Il n'aura fallu que quelques heures après la fin de l'ultimatum imposé par les chefs d'États voisins pour que, déjà, de premiers combats reprennent. Vers 5 heures du matin, des tirs ainsi que des bombardements ont été entendus près du village de Kibumba, à 20 km au nord de Goma. Selon les autorités rwandaises et celles du mouvement rebelle M23, il ne fait aucun doute que les Forces démocratiques de libération du Rwanda (FDLR), une milice basée au Congo mais composée de Hutus rwandais, a encore frappé. Quelque 150 FDLR auraient pénétré le territoire rwandais pendant la nuit.

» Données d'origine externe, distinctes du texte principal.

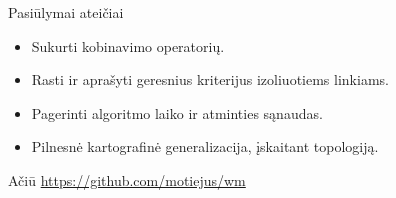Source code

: \documentclass[14pt]{beamer}
\begin{document}
\begin{frame}{Pasiūlymai ateičiai}
  \begin{itemize}
    \item Sukurti kobinavimo operatorių.
    \item Rasti ir aprašyti geresnius kriterijus izoliuotiems linkiams.
    \item Pagerinti algoritmo laiko ir atminties sąnaudas.
    \item Pilnesnė kartografinė generalizacija, įskaitant topologiją.
  \end{itemize}
\end{frame}

\begin{frame}{Ačiū}
  \url{https://github.com/motiejus/wm}
\end{frame}
\end{document}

D'après le porte-parole des FDLR, ces hommes seraient partis défendre les populations hutues contre le «harcèlement» mené par le gouvernement rwandais. Les violences se sont poursuivies une partie de la journée. Vers midi, ils ont entamé un repli sur leurs bases du Nord-Kivu. Le FDLR est opposé au régime de Kigali et multiplie les exactions depuis 1994. Les autorités rwandaises reprochent à Kinshasa de soutenir les FDLR afin de lui nuire. Ce groupe armé a été formé en 2000 au Congo pour défendre les intérêts des Hutus rwandais réfugiés en RDC. Il compte dans ses rangs de nombreux responsables du génocide rwandais contre les Tutsis en 1994.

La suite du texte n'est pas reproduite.